Menurut statistik Bank Dunia, hampir tiga perempat dari total utang luar negeri Afrika dipegang oleh lembaga keuangan multilateral dan kreditur komersial, menjadikan mereka kreditur terbesar di Afrika, tutur Wang Zhan, anggota Studio Pakar Riset Keuangan dan Ekonomi Internasional Kementerian Keuangan China.
Singkatnya, kreditur utama Afrika berasal dari Barat, bukan dari China.
Foto yang diabadikan pada 8 Mei 2022 ini menunjukkan Jalan Tol Nairobi yang dibangun oleh China Road and Bridge Corporation (CRBC) di Nairobi, Kenya. (Xinhua/Dong Jianghui)
CHINA MEMENUHI PERANNYA DENGAN CUKUP BAIK DALAM KERINGANAN UTANG
Dalam artikel tersebut, AP mengeklaim, "Sebenarnya, China enggan untuk menghapus utang," menggambarkan negara tersebut sebagai pemberi pinjaman yang tak kenal ampun.
Menanggapi artikel AP, Song Wei, profesor di Fakultas Hubungan Internasional dan Diplomasi Universitas Studi Asing Beijing, mengatakan bahwa kontribusi China terhadap keringanan utang memberikan contoh kewajiban internasional yang diharapkan dari sebuah negara besar yang bertanggung jawab.
Di tengah meningkatnya kekhawatiran gagal bayar utang, China selalu berpegang teguh pada prinsip kesetaraan dalam hubungan bilateral dan secara proaktif berpartisipasi dalam negosiasi yang setara dan adil dengan berbagai negara, kata Song. "Selain itu, ketika G20 mengumumkan Inisiatif Penangguhan Layanan Utang (Debt Service Suspension Initiative/DSSI) COVID-19, China segera menyatakan dukungannya."
Dalam Makalah Pengarahan itu, Deborah Brautigam, Direktur Inisiatif Riset China Afrika (China Africa Research Initiative) di Fakultas Studi Internasional Lanjutan Universitas Johns Hopkins, mengatakan, "China memenuhi perannya dengan cukup baik sebagai pemangku kepentingan G20 yang bertanggung jawab yang menerapkan DSSI dalam situasi menantang akibat pandemi COVID-19. Di 46 negara yang berpartisipasi dalam DSSI, kreditur China menyumbang 30 persen dari semua klaim, dan berkontribusi 63 persen dari penangguhan layanan utang."
Song menuturkan dia yakin China adalah mitra sejati bagi negara-negara berkembang yang membutuhkan modal untuk mendukung proyek-proyek pembangunan bangsa.
"Selain itu, penangguhan dan keringanan utang harus menjadi upaya kolektif: multilateral, bilateral, komersial.

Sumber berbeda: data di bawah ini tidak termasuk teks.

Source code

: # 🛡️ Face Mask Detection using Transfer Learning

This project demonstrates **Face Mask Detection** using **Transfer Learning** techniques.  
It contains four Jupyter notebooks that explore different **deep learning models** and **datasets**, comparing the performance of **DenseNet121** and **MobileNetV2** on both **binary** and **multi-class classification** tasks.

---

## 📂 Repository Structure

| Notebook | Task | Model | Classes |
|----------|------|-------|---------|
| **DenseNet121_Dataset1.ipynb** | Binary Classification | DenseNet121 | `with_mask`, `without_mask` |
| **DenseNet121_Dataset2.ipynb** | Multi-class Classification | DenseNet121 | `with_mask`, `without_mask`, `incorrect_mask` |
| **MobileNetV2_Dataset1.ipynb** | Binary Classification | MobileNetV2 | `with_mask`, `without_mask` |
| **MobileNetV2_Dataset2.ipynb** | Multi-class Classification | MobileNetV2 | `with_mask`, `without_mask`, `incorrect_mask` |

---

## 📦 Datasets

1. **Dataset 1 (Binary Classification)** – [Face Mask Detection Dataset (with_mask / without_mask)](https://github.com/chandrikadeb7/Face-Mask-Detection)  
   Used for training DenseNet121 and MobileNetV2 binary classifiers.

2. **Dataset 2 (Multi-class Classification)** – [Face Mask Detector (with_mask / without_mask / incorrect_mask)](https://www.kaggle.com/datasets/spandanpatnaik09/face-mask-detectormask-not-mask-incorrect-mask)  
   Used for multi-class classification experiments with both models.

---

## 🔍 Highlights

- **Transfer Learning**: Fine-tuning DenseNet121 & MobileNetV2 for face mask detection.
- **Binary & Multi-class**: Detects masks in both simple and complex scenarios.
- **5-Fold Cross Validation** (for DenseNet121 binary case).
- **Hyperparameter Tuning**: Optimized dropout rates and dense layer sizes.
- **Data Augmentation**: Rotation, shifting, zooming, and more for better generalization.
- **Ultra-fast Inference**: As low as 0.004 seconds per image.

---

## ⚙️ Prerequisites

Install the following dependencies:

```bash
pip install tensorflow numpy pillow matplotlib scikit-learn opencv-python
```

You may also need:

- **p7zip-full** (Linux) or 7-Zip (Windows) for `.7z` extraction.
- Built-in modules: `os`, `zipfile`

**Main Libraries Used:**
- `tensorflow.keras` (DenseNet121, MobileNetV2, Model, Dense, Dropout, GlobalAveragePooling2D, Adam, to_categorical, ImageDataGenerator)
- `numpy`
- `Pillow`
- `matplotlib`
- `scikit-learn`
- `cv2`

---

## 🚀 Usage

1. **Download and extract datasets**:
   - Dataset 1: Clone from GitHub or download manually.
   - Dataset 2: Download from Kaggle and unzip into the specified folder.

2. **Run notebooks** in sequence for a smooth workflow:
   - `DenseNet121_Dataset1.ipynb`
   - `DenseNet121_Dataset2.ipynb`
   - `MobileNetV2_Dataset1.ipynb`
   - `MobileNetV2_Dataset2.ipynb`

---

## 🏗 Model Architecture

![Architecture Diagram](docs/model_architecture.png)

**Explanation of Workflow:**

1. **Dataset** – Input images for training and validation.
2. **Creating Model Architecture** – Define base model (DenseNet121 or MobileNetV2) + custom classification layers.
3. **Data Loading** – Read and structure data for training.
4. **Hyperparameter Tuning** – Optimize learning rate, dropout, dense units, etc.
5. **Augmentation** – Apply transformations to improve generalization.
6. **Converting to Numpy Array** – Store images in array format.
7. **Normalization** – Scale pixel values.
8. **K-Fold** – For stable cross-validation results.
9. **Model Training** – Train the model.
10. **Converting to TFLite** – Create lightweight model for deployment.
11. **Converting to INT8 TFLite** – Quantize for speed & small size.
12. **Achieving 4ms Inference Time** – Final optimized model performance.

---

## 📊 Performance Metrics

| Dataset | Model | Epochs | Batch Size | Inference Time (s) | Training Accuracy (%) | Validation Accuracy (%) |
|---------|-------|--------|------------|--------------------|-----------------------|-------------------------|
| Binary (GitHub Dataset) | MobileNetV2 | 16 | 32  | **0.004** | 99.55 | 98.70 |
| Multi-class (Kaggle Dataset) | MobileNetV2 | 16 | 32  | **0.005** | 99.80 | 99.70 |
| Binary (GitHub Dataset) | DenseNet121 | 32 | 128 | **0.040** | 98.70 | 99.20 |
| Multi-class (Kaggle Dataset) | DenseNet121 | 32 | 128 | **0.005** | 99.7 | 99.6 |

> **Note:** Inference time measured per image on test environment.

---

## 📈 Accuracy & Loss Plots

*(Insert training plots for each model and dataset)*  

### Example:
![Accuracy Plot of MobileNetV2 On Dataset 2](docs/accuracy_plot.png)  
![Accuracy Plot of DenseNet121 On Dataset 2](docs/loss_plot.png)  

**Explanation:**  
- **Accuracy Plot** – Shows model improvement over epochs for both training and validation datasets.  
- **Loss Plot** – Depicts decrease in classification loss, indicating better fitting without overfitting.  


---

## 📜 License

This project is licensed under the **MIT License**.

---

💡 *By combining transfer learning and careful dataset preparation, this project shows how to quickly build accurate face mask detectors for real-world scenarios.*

Usulan China tentang tanggung jawab bersama dalam keringanan utang adalah adil dan masuk akal karena semua pihak yang terlibat merupakan kreditur. Tidak adil jika hanya satu pihak yang menanggung beban pengurangan utang sementara yang lain dibebaskan dari tanggung jawab mereka," kata Song.